Le premier à accepter d'interpréter ses chansons, est Henri Salvador. Mais c'est une nouvelle rencontre qui vient bouleverser sa vie. En 1958, Henri Crolla, célèbre guitariste, lui présente Edith Piaf. Georges Moustaki tombe amoureux de la "môme" de la chanson française et lui écrit un de ses plus grands succès "Milord". La passion est intense et dure plus d'un an. Mais les excès de la chanteuse décident Georges à la quitter. Désormais, il se met un peu en retrait tout en poursuivant son apprentissage de la musique. Il écrit également pour différents artistes : Yves Montand, Colette Renard, Dalida et son amie Barbara. De 1960 à 1965, il s'essaie même à la chanson et sort quelque 45 tours sur le label Pathé Marconi. Mais ces enregistrements ne marquent pas les mémoires.
Barbara est également une belle rencontre de sa vie. Il lui écrit le texte de "La longue dame brune". La chanteuse pense que cette chanson les lie. Ils l'interprèteront en duo quelque temps plus tard sur la scène de l'Olympia. En 1966, elle lui présente Serge Reggiani. Cette rencontre est l'occasion d'une nouvelle étape dans la carrière de Georges Moustaki. L'acteur qui désire devenir chanteur, lui commande plusieurs titres qui sont tous des succès. "Sarah", "Ma liberté", "Ma solitude", contribuent à faire connaître les talents d'auteur compositeur de Moustaki. Un titre est cependant refusé par Reggiani. Il s'agit du "Métèque". Georges Moustaki, se décidera à l'enregistrer. Sorti en 1969, "Le métèque" est immédiatement un succès qui se vend à un million d'exemplaires en France. Le 33 tours, qui porte le même nom, est récompensé par le Grand Prix de l'Académie Charles Cros. L'apprenti chanteur sort de l'ombre et se retrouve propulsé sur la mythique scène de Bobino.

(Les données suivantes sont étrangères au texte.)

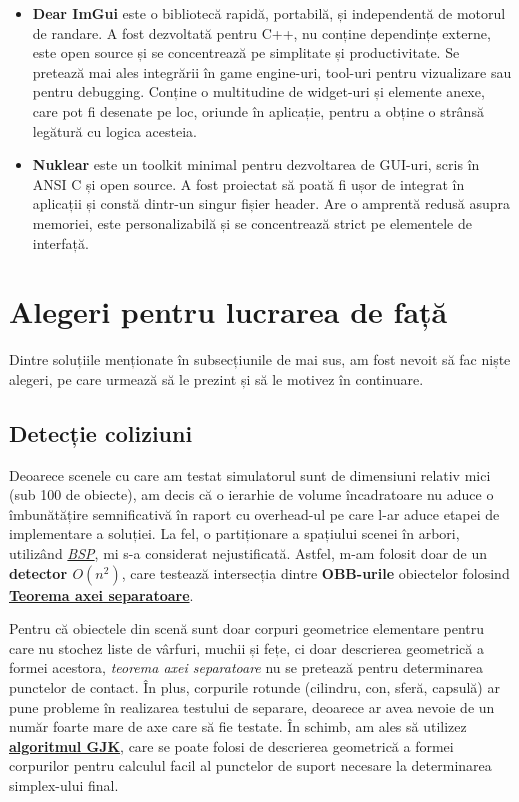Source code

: \documentclass[12pt,a4paper]{report}
\begin{document}
\begin{enumerate}
	\begin{itemize}
		\item \textbf{Dear ImGui}\cite{imgui} este o bibliotecă rapidă, portabilă, și independentă de motorul de randare. A fost dezvoltată pentru C++, nu conține dependințe externe, este open source și se concentrează pe simplitate și productivitate. Se pretează mai ales integrării în game engine-uri, tool-uri pentru vizualizare sau pentru debugging. Conține o multitudine de widget-uri și elemente anexe, care pot fi desenate pe loc, oriunde în aplicație, pentru a obține o strânsă legătură cu logica acesteia.
		\item \textbf{Nuklear}\cite{nuklear} este un toolkit minimal pentru dezvoltarea de GUI-uri, scris în ANSI C și open source. A fost proiectat să poată fi ușor de integrat în aplicații și constă dintr-un singur fișier header. Are o amprentă redusă asupra memoriei, este personalizabilă și se concentrează strict pe elementele de interfață.
	\end{itemize}
\end{enumerate}

\section{Alegeri pentru lucrarea de față}

Dintre soluțiile menționate în subsecțiunile de mai sus, am fost nevoit să fac niște alegeri, pe care urmează să le prezint și să le motivez în continuare.

\subsection{Detecție coliziuni}

Deoarece scenele cu care am testat simulatorul sunt de dimensiuni relativ mici (sub 100 de obiecte), am decis că o ierarhie de volume încadratoare nu aduce o îmbunătățire semnificativă în raport cu overhead-ul pe care l-ar aduce etapei de implementare a soluției. La fel, o partiționare a spațiului scenei în arbori, utilizând \hyperref[bsp]{\textit{BSP}}, mi s-a considerat nejustificată. Astfel, m-am folosit doar de un \textbf{detector $O(n^2)$}, care testează intersecția dintre \textbf{OBB-urile} obiectelor folosind \hyperref[SAT]{\textbf{Teorema axei separatoare}}.

Pentru că obiectele din scenă sunt doar corpuri geometrice elementare pentru care nu stochez liste de vârfuri, muchii și fețe, ci doar descrierea geometrică a formei acestora, \textit{teorema axei separatoare} nu se pretează pentru determinarea punctelor de contact. În plus, corpurile rotunde (cilindru, con, sferă, capsulă) ar pune probleme în realizarea testului de separare, deoarece ar avea nevoie de un număr foarte mare de axe care să fie testate. În schimb, am ales să utilizez \hyperref[gjk_intersection_test]{\textbf{algoritmul GJK}}, care se poate folosi de descrierea geometrică a formei corpurilor pentru calculul facil al punctelor de suport necesare la determinarea simplex-ului final.
\end{document}
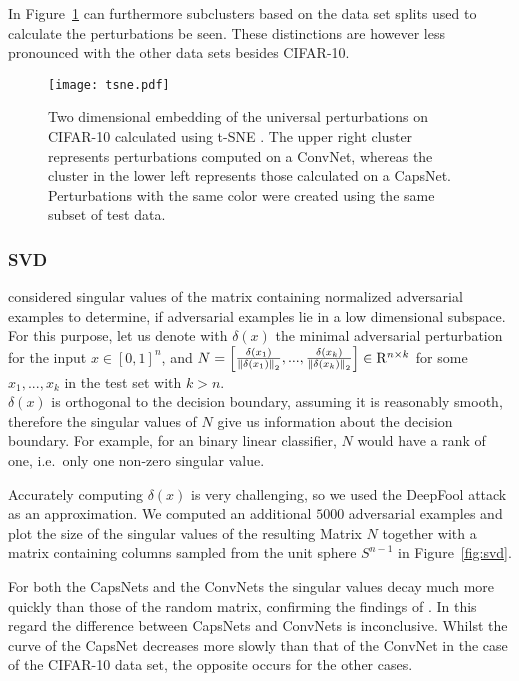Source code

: In Figure~\ref{fig:tsne} can furthermore subclusters based on the data set splits used to calculate the perturbations be seen.
These distinctions are however less pronounced with the other data sets besides CIFAR-10.

\begin{figure}
	\texttt{[image: tsne.pdf]}
	\caption[t-SNE Plot of Universal Perturbations]{Two dimensional embedding of the universal perturbations on CIFAR-10 calculated using t-SNE \citep{tsne}. The upper right cluster represents perturbations computed on a ConvNet, whereas the cluster in the lower left represents those calculated on a CapsNet. Perturbations with the same color were created using the same subset of test data.}
	\label{fig:tsne}
\end{figure}


\subsubsection{SVD}
\citet{universal} considered singular values of the matrix containing normalized adversarial examples to determine, if adversarial examples lie in a low dimensional subspace. \\
For this purpose, let us denote with $\delta(x)$ the minimal adversarial perturbation for the input $x \in [0,1]^n$,
and $ N = \begin{bmatrix}
\frac{\delta(x_1)} {\left \lVert \delta(x_1) \right \rVert _{2}},  ...,  \frac{\delta(x_k)} {\left \lVert \delta(x_k) \right \rVert _{2}} 
\end{bmatrix}
\in \mathrm{R}^{n \times k}
$ for some $x_1, ..., x_k$ in the test set with $k > n$. \\
$\delta(x)$ is orthogonal to the decision boundary, assuming it is reasonably smooth, therefore the singular values of $N$ give us information about the decision boundary. For example, for an binary linear classifier, $N$ would have a rank of one, i.e.\ only one non-zero singular value.

Accurately computing $\delta(x)$ is very challenging, so we used the DeepFool attack as an approximation. We computed an additional $5000$ adversarial examples and plot the size of the singular values of the resulting Matrix $N$ together with a matrix containing columns sampled from the unit sphere $S^{n-1}$ in Figure~\ref{fig:svd}.

For both the CapsNets and the ConvNets the singular values decay much more quickly than those of the random matrix, confirming the findings of \citet{universal}.
In this regard the difference between CapsNets and ConvNets is inconclusive.
Whilst the curve of the CapsNet decreases more slowly than that of the ConvNet in the case of the CIFAR-10 data set, the opposite occurs for the other cases.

En 1972, il sort un nouvel album « Danse » et rempile pour un nouveau tour de chant à Bobino. C'est au cours du Festival International de la Chanson Populaire de Rio de Janeiro que débute son histoire d'amour avec le Brésil. Il rencontre de grands noms de la musique brésilienne tels Chico Buarque, Gilberto Gil ou Jorge Ben. Dès son album suivant, « Déclaration », les influences brésiliennes apparaissent. "Les Eaux de mars" est une sublime reprise d'"Aguas de março" d'Antonio Carlos Jobim. A partir de ce moment, Georges Moustaki ne cesse de faire des tournées à travers le monde. Il parcourt le Japon, l'Afrique, le Canada et se retrouve à l'affiche, le 28 octobre 1973, de la prestigieuse salle du Carnegie Hall. Malgré ses voyages, il n'oublie pas ses origines et participe en 1974 à un opus hommage à Georges Brassens, Georges et ses amis.
Rarement, un artiste n'aura été aussi prolifique. Il sort jusqu'à deux albums par an. Entre 1972 et 1981, paraissent neuf albums originaux. Ces compositions s'imprègnent de ses voyages et des différentes cultures qu'il y côtoie. A la fin de l'année 1987, il publie son premier roman « Les Filles de la mémoire ». Dans les années 1990, Georges Moustaki continue à enchaîner tournées et enregistrements studio. Il obtient le Prix National de la Chanson pour «Méditerranéen » et sort une intégrale en dix cd en décembre 2002 qui lui permet de mesurer le chemin parcouru. En 2004, la SACEM le récompense pour son apport à la chanson française en tant que créateur interprète. Le dernier album du voyageur infatigable sort en septembre 2005 : il s'intitule « Le Vagabond ». Enregistré au Brésil, cet album parle d'un thème cher au chanteur : les sentiments.